The Holiday Guru is always on hand to answer your questions.
This week he helps a reader claim a refund from Brittany Ferries, provides advice on post-Brexit travel – and more.
Q. Last year we booked a holiday to Spain, sailing with Brittany Ferries so we could take our caravan. But due to lockdown, we postponed until September. I then suffered a minor stroke, so we postponed again until this May. However, I am 82 and worried about my health, and we have now sold our caravan. If we cancel the ferries, we will lose £1,138. Can you help?
Michael White, via email.
Pitch perfect: Brittany Ferries has refunded a caravanning reader’s ticket after he couldn’t sail to Spain
A. Brittany Ferries’ cancellation policy usually depends on the type of ticket you bought: economy, standard or flexi. See brittanyferries.co.uk/information/faqs/booking-information/ferry-ticket-types. However, ‘in view of all the circumstances’ it has agreed to provide you with a full refund.

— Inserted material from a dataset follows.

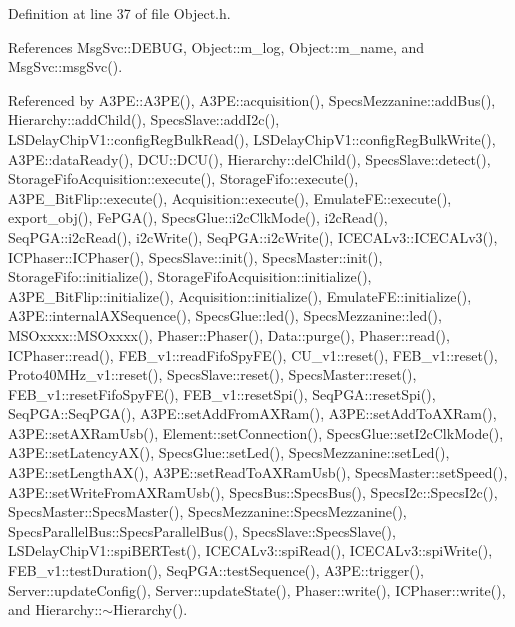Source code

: Definition at line 37 of file Object.\+h.



References Msg\+Svc\+::\+D\+E\+B\+UG, Object\+::m\+\_\+log, Object\+::m\+\_\+name, and Msg\+Svc\+::msg\+Svc().



Referenced by A3\+P\+E\+::\+A3\+P\+E(), A3\+P\+E\+::acquisition(), Specs\+Mezzanine\+::add\+Bus(), Hierarchy\+::add\+Child(), Specs\+Slave\+::add\+I2c(), L\+S\+Delay\+Chip\+V1\+::config\+Reg\+Bulk\+Read(), L\+S\+Delay\+Chip\+V1\+::config\+Reg\+Bulk\+Write(), A3\+P\+E\+::data\+Ready(), D\+C\+U\+::\+D\+C\+U(), Hierarchy\+::del\+Child(), Specs\+Slave\+::detect(), Storage\+Fifo\+Acquisition\+::execute(), Storage\+Fifo\+::execute(), A3\+P\+E\+\_\+\+Bit\+Flip\+::execute(), Acquisition\+::execute(), Emulate\+F\+E\+::execute(), export\+\_\+obj(), Fe\+P\+G\+A(), Specs\+Glue\+::i2c\+Clk\+Mode(), i2c\+Read(), Seq\+P\+G\+A\+::i2c\+Read(), i2c\+Write(), Seq\+P\+G\+A\+::i2c\+Write(), I\+C\+E\+C\+A\+Lv3\+::\+I\+C\+E\+C\+A\+Lv3(), I\+C\+Phaser\+::\+I\+C\+Phaser(), Specs\+Slave\+::init(), Specs\+Master\+::init(), Storage\+Fifo\+::initialize(), Storage\+Fifo\+Acquisition\+::initialize(), A3\+P\+E\+\_\+\+Bit\+Flip\+::initialize(), Acquisition\+::initialize(), Emulate\+F\+E\+::initialize(), A3\+P\+E\+::internal\+A\+X\+Sequence(), Specs\+Glue\+::led(), Specs\+Mezzanine\+::led(), M\+S\+Oxxxx\+::\+M\+S\+Oxxxx(), Phaser\+::\+Phaser(), Data\+::purge(), Phaser\+::read(), I\+C\+Phaser\+::read(), F\+E\+B\+\_\+v1\+::read\+Fifo\+Spy\+F\+E(), C\+U\+\_\+v1\+::reset(), F\+E\+B\+\_\+v1\+::reset(), Proto40\+M\+Hz\+\_\+v1\+::reset(), Specs\+Slave\+::reset(), Specs\+Master\+::reset(), F\+E\+B\+\_\+v1\+::reset\+Fifo\+Spy\+F\+E(), F\+E\+B\+\_\+v1\+::reset\+Spi(), Seq\+P\+G\+A\+::reset\+Spi(), Seq\+P\+G\+A\+::\+Seq\+P\+G\+A(), A3\+P\+E\+::set\+Add\+From\+A\+X\+Ram(), A3\+P\+E\+::set\+Add\+To\+A\+X\+Ram(), A3\+P\+E\+::set\+A\+X\+Ram\+Usb(), Element\+::set\+Connection(), Specs\+Glue\+::set\+I2c\+Clk\+Mode(), A3\+P\+E\+::set\+Latency\+A\+X(), Specs\+Glue\+::set\+Led(), Specs\+Mezzanine\+::set\+Led(), A3\+P\+E\+::set\+Length\+A\+X(), A3\+P\+E\+::set\+Read\+To\+A\+X\+Ram\+Usb(), Specs\+Master\+::set\+Speed(), A3\+P\+E\+::set\+Write\+From\+A\+X\+Ram\+Usb(), Specs\+Bus\+::\+Specs\+Bus(), Specs\+I2c\+::\+Specs\+I2c(), Specs\+Master\+::\+Specs\+Master(), Specs\+Mezzanine\+::\+Specs\+Mezzanine(), Specs\+Parallel\+Bus\+::\+Specs\+Parallel\+Bus(), Specs\+Slave\+::\+Specs\+Slave(), L\+S\+Delay\+Chip\+V1\+::spi\+B\+E\+R\+Test(), I\+C\+E\+C\+A\+Lv3\+::spi\+Read(), I\+C\+E\+C\+A\+Lv3\+::spi\+Write(), F\+E\+B\+\_\+v1\+::test\+Duration(), Seq\+P\+G\+A\+::test\+Sequence(), A3\+P\+E\+::trigger(), Server\+::update\+Config(), Server\+::update\+State(), Phaser\+::write(), I\+C\+Phaser\+::write(), and Hierarchy\+::$\sim$\+Hierarchy().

Where lockdown makes travel impossible, Brittany Ferries will contact passengers ‘as soon as possible’ to offer a refund or the chance to amend the booking.
Q. When returning to the UK from the Canary Islands, what kind of negative Covid test do you need to have: a PCR or an antigen one?
Lorraine Howard, via email.
A. PCR and antigen tests are both acceptable, as with returning from all countries.
Q. When someone has had their second jab, why not have a passport stamp confirming this? Surely then we could travel?
Colleen Smith, via email.
A. This is a neat idea, but the big problem with Covid ‘vaccine passports’ is that they will need international agreement. When/if they are agreed, however, perhaps such certificates could be handed out after the second jab. This is something for Nadhim Zahawi, the Vaccines Minister, to consider.
A reader asks: When someone has had their second jab, why not have a passport stamp confirming this? Surely then we could travel?
On this subject, Israel, Greece and Cyprus have already set up their own system to allow vaccinated citizens from the three countries to travel freely across borders.
The Seychelles, Georgia, Estonia and Romania have also relaxed travel restrictions for citizens from any country with proof of vaccination.
Q. I have a holiday home in Spain, but also do a lot of motorbike touring in Europe. This year we were planning to go to Romania, returning via Croatia. I understand the new 90-day limit does not cover these two countries. How will this work?
Mark Williams, via email.
Bulgaria, Croatia, Cyprus and Romania (pictured) are not full Schengen Area members
A. The post-Brexit rule allows a total of 90 days’ visa-free travel for tourism within the Schengen Area of the European Union in any 180-day period.
However, days spent in Bulgaria, Croatia, Cyprus and Romania are not subtracted from this allowance, as these countries are not full Schengen Area members.
Q. I’ve booked a world cruise for next year, but I don’t want to go if there are restrictions such as masks, social distancing, no self-service buffet and so on. Can I claim my deposit back?
Mrs Jackie Morgan, via email.
A. You need to check the terms and conditions of your booking. If there is a strict policy, the company will regard your decision not to go as a ‘disinclination to travel’ and you will lose your deposit. Your case highlights the need now, more than ever, to read the small print before booking any holiday. See ‘Your flexible travel friends’ at dailymail.co.uk.
Q. Can you tell us how to count the days of arrival and departure into/from the Schengen Area? For instance, does the day of departure from Spain count as a day in the area?
Mr and Mrs K. Weeks, via email.
A. Every single day is counted as part of the 90-day rule. If you are in doubt over a day, it is best to assume that it is included as there are fines for transgressions. See gov.uk/visit-europe-1-january-2021.